[Dataset records]
*** Block opens ***

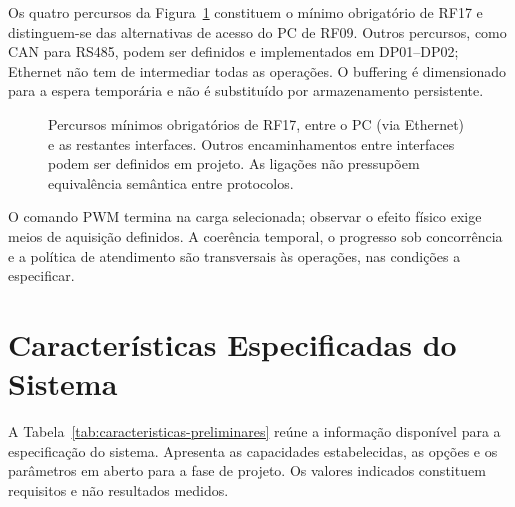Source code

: Os quatro percursos da Figura~\ref{fig:percursos-obrigatorios} constituem o mínimo
obrigatório de RF17 e distinguem-se das alternativas de acesso do PC de
RF09. Outros percursos, como CAN para RS485, podem ser definidos e
implementados em DP01--DP02; Ethernet não tem de intermediar todas as
operações. O buffering é
dimensionado para a espera temporária e não é substituído por
armazenamento persistente.

\begin{figure}[htbp]
    \centering
    \caption[Percursos mínimos obrigatórios entre interfaces.]{Percursos mínimos obrigatórios de RF17, entre o PC (via Ethernet) e as restantes interfaces. Outros encaminhamentos entre interfaces podem ser definidos em projeto. As ligações não pressupõem equivalência semântica entre protocolos.}
    \label{fig:percursos-obrigatorios}
\end{figure}

O comando PWM termina na carga selecionada; observar o efeito físico
exige meios de aquisição definidos. A coerência temporal, o progresso
sob concorrência e a política de atendimento são transversais às
operações, nas condições a especificar.

\section{Características Especificadas do Sistema}

A Tabela~\ref{tab:caracteristicas-preliminares} reúne a informação
disponível para a especificação do sistema. Apresenta as capacidades
estabelecidas, as opções e os parâmetros em aberto para a fase de projeto.
Os valores indicados constituem requisitos e não resultados medidos.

*** Block closes ***

## Problem statement
Could you reproduce every record above exactly, leaving out any pictures?

## Answer space
Source code

: Os quatro percursos da Figura~\ref{fig:percursos-obrigatorios} constituem o mínimo
obrigatório de RF17 e distinguem-se das alternativas de acesso do PC de
RF09. Outros percursos, como CAN para RS485, podem ser definidos e
implementados em DP01--DP02; Ethernet não tem de intermediar todas as
operações. O buffering é
dimensionado para a espera temporária e não é substituído por
armazenamento persistente.

\begin{figure}[htbp]
    \centering
    \caption[Percursos mínimos obrigatórios entre interfaces.]{Percursos mínimos obrigatórios de RF17, entre o PC (via Ethernet) e as restantes interfaces. Outros encaminhamentos entre interfaces podem ser definidos em projeto. As ligações não pressupõem equivalência semântica entre protocolos.}
    \label{fig:percursos-obrigatorios}
\end{figure}

O comando PWM termina na carga selecionada; observar o efeito físico
exige meios de aquisição definidos. A coerência temporal, o progresso
sob concorrência e a política de atendimento são transversais às
operações, nas condições a especificar.

\section{Características Especificadas do Sistema}

A Tabela~\ref{tab:caracteristicas-preliminares} reúne a informação
disponível para a especificação do sistema. Apresenta as capacidades
estabelecidas, as opções e os parâmetros em aberto para a fase de projeto.
Os valores indicados constituem requisitos e não resultados medidos.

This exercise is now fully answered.